DMC: DEVIL MAY CRY Man, that place totally wasn't up to earthquake code.

YOU NEED TWO THINGS to craft a convincing Devil May Cry sequel. First, you need tight, action-packed gameplay featuring (a) swords and (b) guns. Second, you need tons of style and just enough self-awareness to make the whole thing work. Sadly, the latest entry in Capcom's Devil May Cry franchise has zero of these things.

In Capcom's ongoing efforts to expand its stable of development studios, the company farmed out development of DmC: Devil May Cry to Heavenly Sword creator Ninja Theory. Don't get me wrong: Ninja Theory is a competent group, but they don't seem to have the chops to create a new Devil May Cry title. Actually, DmC: Devil May Cry feels less like a proper sequel and more like a teenager's attempt to fill a game with all the juvenile concepts he or she still imagines are "cool." Right off the bat you'll notice that protagonist Dante has an all-new backstory, as well as a new look that is equal parts Daniel Tosh and the world's dirtiest Abercrombie model. Dante's sharp wit has been excised as well, replaced with copious instances of the word "fuck" and a maudlin brooding tone that might be described as "emo" (unless you actually know what that word means).
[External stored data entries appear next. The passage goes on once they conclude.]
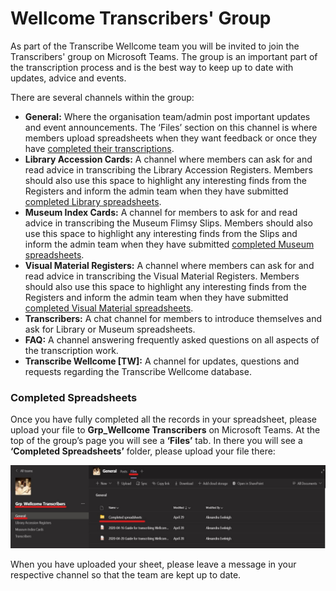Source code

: # Wellcome Transcribers' Group

As part of the Transcribe Wellcome team you will be invited to join the Transcribers' group on Microsoft Teams. The group is an important part of the transcription process and is the best way to keep up to date with updates, advice and events.

There are several channels within the group:

* **General:** Where the organisation team/admin post important updates and event announcements. The ‘Files’ section on this channel is where members upload spreadsheets when they want feedback or once they have [completed their transcriptions](https://docs.wellcomecollection.org/transcribe-wellcome/transcription-guidelines/grp-wellcome-transcribers#completed-spreadsheets).
* **Library Accession Cards:** A channel where members can ask for and read advice in transcribing the Library Accession Registers. Members should also use this space to highlight any interesting finds from the Registers and inform the admin team when they have submitted [completed Library spreadsheets](https://docs.wellcomecollection.org/transcribe-wellcome/transcription-guidelines/grp-wellcome-transcribers#completed-spreadsheets).
* **Museum Index Cards:** A channel for members to ask for and read advice in transcribing the Museum Flimsy Slips. Members should also use this space to highlight any interesting finds from the Slips and inform the admin team when they have submitted [completed Museum spreadsheets](https://docs.wellcomecollection.org/transcribe-wellcome/transcription-guidelines/grp-wellcome-transcribers#completed-spreadsheets).
* **Visual Material Registers:** A channel where members can ask for and read advice in transcribing the Visual Material Registers. Members should also use this space to highlight any interesting finds from the Registers and inform the admin team when they have submitted [completed Visual Material spreadsheets](https://docs.wellcomecollection.org/transcribe-wellcome/transcription-guidelines/grp-wellcome-transcribers#completed-spreadsheets).
* **Transcribers:** A chat channel for members to introduce themselves and ask for Library or Museum spreadsheets.
* **FAQ:** A channel answering frequently asked questions on all aspects of the transcription work.
* **Transcribe Wellcome \[TW\]:** A channel for updates, questions and requests regarding the Transcribe Wellcome database.

### Completed Spreadsheets

Once you have fully completed all the records in your spreadsheet, please upload your file to **Grp\_Wellcome Transcribers** on Microsoft Teams. At the top of the group’s page you will see a **‘Files’** tab. In there you will see a **‘Completed Spreadsheets’** folder, please upload your file there:

![](../.gitbook/assets/image.png)

When you have uploaded your sheet, please leave a message in your respective channel so that the team are kept up to date.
The poor design choices could be overlooked if DmC: Devil May Cry lived up to the gameplay potential of its predecessors, but therein lies the game's most grievous sin: Combat just isn't fun. Neo-Dante retains hints of his earlier self in the form of familiar attacks, but everything feels greatly slowed down. Combine that with a new combo system that rewards damage instead of style and you get the feeling that Ninja Theory has little understanding of what made Devil May Cry a success in the first place.